Hard Times for Steel Sector

Published: 31st December 2015 05:51 AM  |   Last Updated: 31st December 2015 05:51 AM   |  A+A-

Business reforms undertaken by Odisha Government for ‘Ease of Doing Business’ has no doubt got the appreciation of Prime Minister Narendra Modi, but all is not well for mineral-based industries in the State.

Even as steel industries are facing acute shortage of raw materials, the State Government has not been able to tackle the problem by augmenting mineral production.

Major industry players including Jindal Steel and Power Limited (JSPL), Essar Steel, Bhusan Steel and aluminium major Vedanta Resources have been drawing the attention of the State Government time and again to address the raw material issue, but nothing tangible has happened so far.

While steel plants are unable to utilise their installed capacities due to severe raw material constraints, the high cost of iron ore charged by the State-run Odisha Mining Corporation (OMC) and merchant miners have further compounded the problem.

The global slowdown and lack of demand for steel products due to negligible infrastructure development activities have heavily impacted the steel industries.

“The year 2015 has been a difficult year for mining and metal industries. Neither there is major public expenditure nor any private investment is forthcoming in core sectors such as infrastructure. Moreover, Chinese steel is being dumped in India at cheap prices making Indian steel uncompetitive,” said Prabodh Mohanty, secretary of East Zone Miners’ Association.

Claiming that huge quantity of iron ores are stocked in the mine-heads, Mohanty said even if iron ore prices have gone down by almost 60 per cent, there are no takers as most of the sponge iron units and pellet plants are closed. They do not have funds to procure iron ore even at lower prices, he added.

Steel makers, who have invested substantially in the State after the promise of the Government to provide raw material linkage, have been demanding a level playing field in the changed scenario.

“The MoU-signed steel industries, which have been gone into production, should be given priority during auction of iron ore blocks as per the new Mines and Mineral (Development and Regulation) MMDR Act, 2015,” said Manish Kharbanda, JSPL’s executive director and business head for mines and minerals.

Availability of cheap raw material was the major attraction for those who have invested in the State in steel sector. This is despite the fact that internal logistics is very expensive for steel makers due to serious constraints in transportation and port facilities. But all of a sudden everything changed with a change in policy. Such a thing never happened with the change in Government anywhere in the world, Kharbanda remarked.
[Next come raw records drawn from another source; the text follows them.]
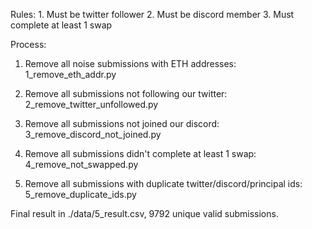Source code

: 
Rules:
    1. Must be twitter follower
       2. Must be discord member
       3. Must complete at least 1 swap

Process:

1. Remove all noise submissions with ETH addresses: 1_remove_eth_addr.py

2. Remove all submissions not following our twitter: 2_remove_twitter_unfollowed.py

3. Remove all submissions not joined our discord: 3_remove_discord_not_joined.py

4. Remove all submissions didn't complete at least 1 swap: 4_remove_not_swapped.py

5. Remove all submissions with duplicate twitter/discord/principal ids: 5_remove_duplicate_ids.py

   

Final result in ./data/5_result.csv, 9792 unique valid submissions.
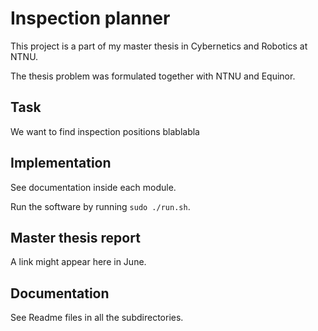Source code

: # Inspection planner

This project is a part of my master thesis in Cybernetics and Robotics at NTNU.

The thesis problem was formulated together with NTNU and Equinor.

## Task

We want to find inspection positions blablabla

## Implementation

See documentation inside each module.

Run the software by running `sudo ./run.sh`.

## Master thesis report

A link might appear here in June.

## Documentation

See Readme files in all the subdirectories.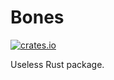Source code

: # Bones

[![crates.io](https://img.shields.io/crates/v/bones)](https://crates.io/crates/bones)

Useless Rust package.
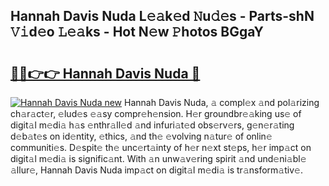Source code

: ## Hannah Davis Nuda L𝚎𝚊k𝚎d 𝙽u𝚍𝚎s - Parts-shN 𝚅𝚒d𝚎o 𝙻𝚎𝚊ks - Hot N𝚎w 𝙿hotos BGgaY

# <h2><a href="http://kv9p7ln.teov.top/?on=Hannah+Davis+Nuda">🔗🔗👉👉 Hannah Davis Nuda 🔗</a></h2>

[![Hannah Davis Nuda new](https://i.imgur.com/QqkWNDz.gif)](http://kv9p7ln.teov.top/?on=Hannah+Davis+Nuda)
Hannah Davis Nuda, 𝚊 compl𝚎x 𝚊nd pol𝚊rizing ch𝚊r𝚊ct𝚎r, 𝚎lud𝚎s 𝚎𝚊sy compr𝚎h𝚎nsion. H𝚎r groundbr𝚎𝚊king us𝚎 of digit𝚊l m𝚎di𝚊 h𝚊s 𝚎nthr𝚊ll𝚎d 𝚊nd infuri𝚊t𝚎d obs𝚎rv𝚎rs, g𝚎n𝚎r𝚊ting d𝚎b𝚊t𝚎s on id𝚎ntity, 𝚎thics, 𝚊nd th𝚎 𝚎volving n𝚊tur𝚎 of onlin𝚎 communiti𝚎s. D𝚎spit𝚎 th𝚎 unc𝚎rt𝚊inty of h𝚎r n𝚎xt st𝚎ps, h𝚎r imp𝚊ct on digit𝚊l m𝚎di𝚊 is signific𝚊nt. With 𝚊n unw𝚊v𝚎ring spirit 𝚊nd und𝚎ni𝚊bl𝚎 𝚊llur𝚎, Hannah Davis Nuda imp𝚊ct on digit𝚊l m𝚎di𝚊 is tr𝚊nsform𝚊tiv𝚎.
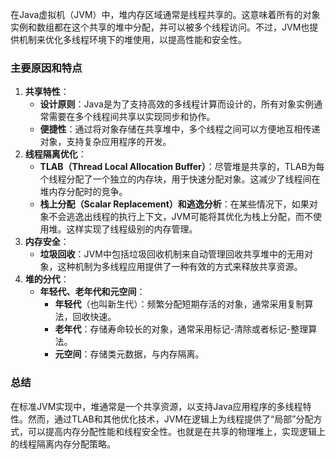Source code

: 在Java虚拟机（JVM）中，堆内存区域通常是线程共享的。这意味着所有的对象实例和数组都在这个共享的堆中分配，并可以被多个线程访问。不过，JVM也提供机制来优化多线程环境下的堆使用，以提高性能和安全性。

### 主要原因和特点

1. **共享特性**：
    - **设计原则**：Java是为了支持高效的多线程计算而设计的，所有对象实例通常需要在多个线程间共享以实现同步和协作。
    - **便捷性**：通过将对象存储在共享堆中，多个线程之间可以方便地互相传递对象，支持复杂应用程序的开发。
2. **线程隔离优化**：
    - **TLAB（Thread Local Allocation Buffer）**：尽管堆是共享的，TLAB为每个线程分配了一个独立的内存块，用于快速分配对象。这减少了线程间在堆内存分配时的竞争。
    - **栈上分配（Scalar Replacement）和逃逸分析**：在某些情况下，如果对象不会逃逸出线程的执行上下文，JVM可能将其优化为栈上分配，而不使用堆。这样实现了线程级别的内存管理。
3. **内存安全**：
    - **垃圾回收**：JVM中包括垃圾回收机制来自动管理回收共享堆中的无用对象，这种机制为多线程应用提供了一种有效的方式来释放共享资源。
4. **堆的分代**：
    - **年轻代、老年代和元空间**：
        - **年轻代**（也叫新生代）：频繁分配短期存活的对象，通常采用复制算法，回收快速。
        - **老年代**：存储寿命较长的对象，通常采用标记-清除或者标记-整理算法。
        - **元空间**：存储类元数据，与内存隔离。

### 总结

在标准JVM实现中，堆通常是一个共享资源，以支持Java应用程序的多线程特性。然而，通过TLAB和其他优化技术，JVM在逻辑上为线程提供了“局部”分配方式，可以提高内存分配性能和线程安全性。也就是在共享的物理堆上，实现逻辑上的线程隔离内存分配策略。
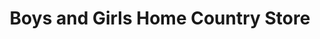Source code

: ---
title: "Boys and Girls Home Country Store"
url: /lake-waccamaw/boys-and-girls-home-country-store/
shop: Dorfladen
---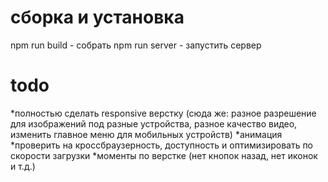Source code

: # сборка и установка
npm run build - собрать
npm run server - запустить сервер

# todo
*полностью сделать responsive верстку (сюда же: разное разрешение для изображений под разные устройства, разное качество видео, изменить главное меню для мобильных устройств)
*анимация
*проверить на кроссбраузерность, доступность и оптимизировать по скорости загрузки
*моменты по верстке (нет кнопок назад, нет иконок и т.д.)
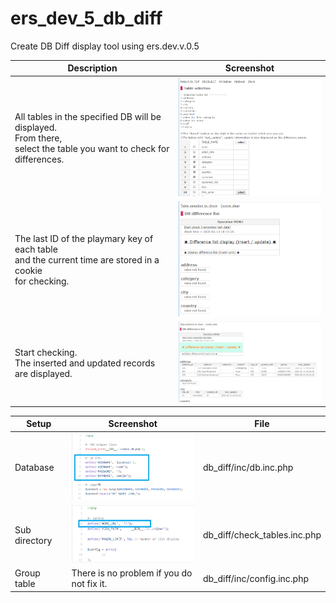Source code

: # ers_dev_5_db_diff
Create DB Diff display tool using ers.dev.v.0.5

|Description|Screenshot|
----|----
|All tables in the specified DB will be displayed. <br>From there, <br>select the table you want to check for differences.|<img src="readme_imgs/select_tables.png" width="300">|
|The last ID of the playmary key of each table <br>and the current time are stored in a cookie <br>for checking.|<img src="readme_imgs/diff_record_before.png" width="300">|
|Start checking. <br>The inserted and updated records are displayed.|<img src="readme_imgs/diff_record_after.png" width="300">|

|Setup|Screenshot|File|
----|----|----
|Database|<img src="readme_imgs/setup_db.png" width="300">|db_diff/inc/db.inc.php|
|Sub directory|<img src="readme_imgs/setup_sub_directory.png" width="300">|db_diff/check_tables.inc.php|
|Group table|There is no problem if you do not fix it.|db_diff/inc/config.inc.php|
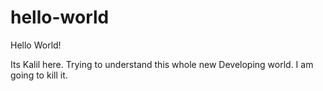 # hello-world

Hello World!

Its Kalil here. Trying to understand this whole new Developing world.
I am going to kill it.
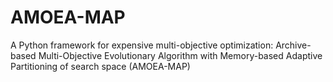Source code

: # AMOEA-MAP
A Python framework for expensive multi-objective optimization: Archive-based Multi-Objective Evolutionary Algorithm with Memory-based Adaptive Partitioning of search space (AMOEA-MAP)
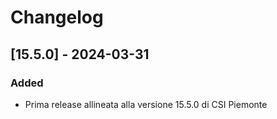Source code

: # Changelog

## [15.5.0] - 2024-03-31
### Added
- Prima release allineata alla versione 15.5.0 di CSI Piemonte
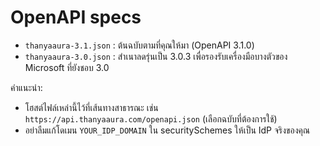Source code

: 
# OpenAPI specs

- `thanyaaura-3.1.json` : ต้นฉบับตามที่คุณให้มา (OpenAPI 3.1.0)
- `thanyaaura-3.0.json` : สำเนาลดรุ่นเป็น 3.0.3 เพื่อรองรับเครื่องมือบางตัวของ Microsoft ที่ยังชอบ 3.0

คำแนะนำ:
- โฮสต์ไฟล์เหล่านี้ไว้ที่เส้นทางสาธารณะ เช่น `https://api.thanyaaura.com/openapi.json` (เลือกฉบับที่ต้องการใช้)
- อย่าลืมแก้โดเมน `YOUR_IDP_DOMAIN` ใน securitySchemes ให้เป็น IdP จริงของคุณ
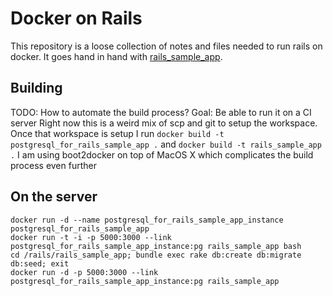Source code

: # Docker on Rails
This repository is a loose collection of notes and files needed to run rails on docker.
It goes hand in hand with [rails_sample_app](https://github.com/sebastiangeiger/rails_sample_app).

## Building
TODO: How to automate the build process? Goal: Be able to run it on a CI server
Right now this is a weird mix of scp and git to setup the workspace.
Once that workspace is setup I run `docker build -t postgresql_for_rails_sample_app .`
and `docker build -t rails_sample_app .`
I am using boot2docker on top of MacOS X which complicates the build process even further


## On the server
    docker run -d --name postgresql_for_rails_sample_app_instance postgresql_for_rails_sample_app
    docker run -t -i -p 5000:3000 --link postgresql_for_rails_sample_app_instance:pg rails_sample_app bash
    cd /rails/rails_sample_app; bundle exec rake db:create db:migrate db:seed; exit
    docker run -d -p 5000:3000 --link postgresql_for_rails_sample_app_instance:pg rails_sample_app
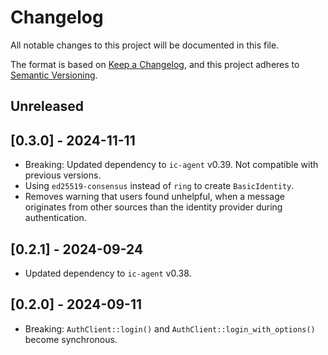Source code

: # Changelog

All notable changes to this project will be documented in this file.

The format is based on [Keep a Changelog](https://keepachangelog.com/en/1.0.0/),
and this project adheres to [Semantic Versioning](https://semver.org/spec/v2.0.0.html).

## Unreleased

## [0.3.0] - 2024-11-11

- Breaking: Updated dependency to `ic-agent` v0.39. Not compatible with previous versions.
- Using `ed25519-consensus` instead of `ring` to create `BasicIdentity`.
- Removes warning that users found unhelpful, when a message originates from other sources than the identity provider during authentication.

## [0.2.1] - 2024-09-24

- Updated dependency to `ic-agent` v0.38.

## [0.2.0] - 2024-09-11

- Breaking: `AuthClient::login()` and `AuthClient::login_with_options()` become synchronous.
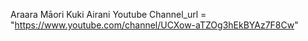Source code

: Araara Māori Kuki Airani Youtube Channel_url = "https://www.youtube.com/channel/UCXow-aTZOg3hEkBYAz7F8Cw"

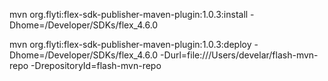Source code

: mvn org.flyti:flex-sdk-publisher-maven-plugin:1.0.3:install -Dhome=/Developer/SDKs/flex_4.6.0

mvn org.flyti:flex-sdk-publisher-maven-plugin:1.0.3:deploy -Dhome=/Developer/SDKs/flex_4.6.0 -Durl=file:///Users/develar/flash-mvn-repo -DrepositoryId=flash-mvn-repo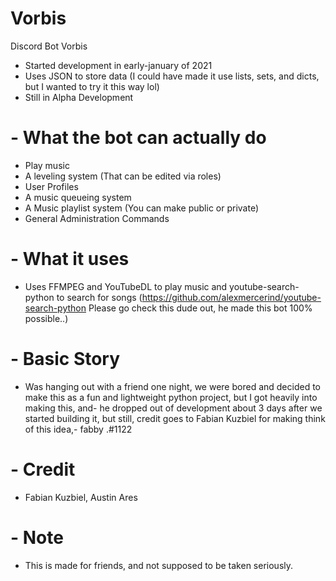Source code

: # Vorbis
Discord Bot Vorbis
- Started development in early-january of 2021
- Uses JSON to store data (I could have made it use lists, sets, and dicts, but I wanted to try it this way lol)
- Still in Alpha Development

# - What the bot can actually do

- Play music
- A leveling system (That can be edited via roles)
- User Profiles
- A music queueing system
- A Music playlist system (You can make public or private)
- General Administration Commands

# - What it uses

- Uses FFMPEG and YouTubeDL to play music and youtube-search-python to search for songs (https://github.com/alexmercerind/youtube-search-python Please go check this dude out, he made this bot 100% possible..)

# - Basic Story

- Was hanging out with a friend one night, we were bored and decided to make this as a fun and lightweight python project, but I got heavily into making this, and-
  he dropped out of development about 3 days after we started building it, but still, credit goes to Fabian Kuzbiel for making think of this idea,-
  fabby .#1122

# - Credit

- Fabian Kuzbiel, Austin Ares

# - Note

- This is made for friends, and not supposed to be taken seriously.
Closure of a large number of sponge iron and pellet units had its adverse effect both on economy and employment. More than 50,000 people were rendered jobless after closure of mines which were running without statutory clearances. An equal number of people engaged in the sponge iron units was hit by their closure.

Stating that the slump in steel market is the direct effect of global recession, noted industrialist and CMD of Suryo Udyog Limited Amarendra Dash said the Government has a major role to play in regulating iron ore price.

“Unless the domestic players get a level playing field, they would not be able to compete with China which is dumping steel at much lower price,” Dash said.

“We are taking necessary steps to ensure availability of adequate raw materials for industries and meet the revenue target from mining sector for the current fiscal,” Minister of State for Steel and Mines Prafulla Mallick told this paper.

The notable achievement in 2015 was the commissioning of Tata’s Kalinganagar greenfield steel plant of three million tonne (MT) capacity.

Tata has planned to ramp up production to six MT by 2020 and 12 MT by 2025.

The State Government has signed memoranda of understandings (MoUs) with 92 companies in the last 15 years with a committed investment of `8 lakh crore while only 41 industries have started partial production so far. Out of the projects, 35 steel plants, three power plants, one each in aluminium, cement and auto-ancillary have started partial production, sources in the Industries Department said.

As far as steel is concerned, the agreements envisage a production capacity of 79.82 million tonnes of which about 15 million tonnes have been realised, the sources said.

While the project proposal of Korean steel major Posco for its 8 million tonne capacity plant in Jagatsingpur district remains uncertain, raw material crisis continues to hit the alumina refinery of Vedanta’s Lanjigarh plant in Kalahandi district.

Notwithstanding these problems, the World Bank has recognised Odisha as one of the most investment-friendly destinations of the country because of the positive attitude of the State Government towards industries.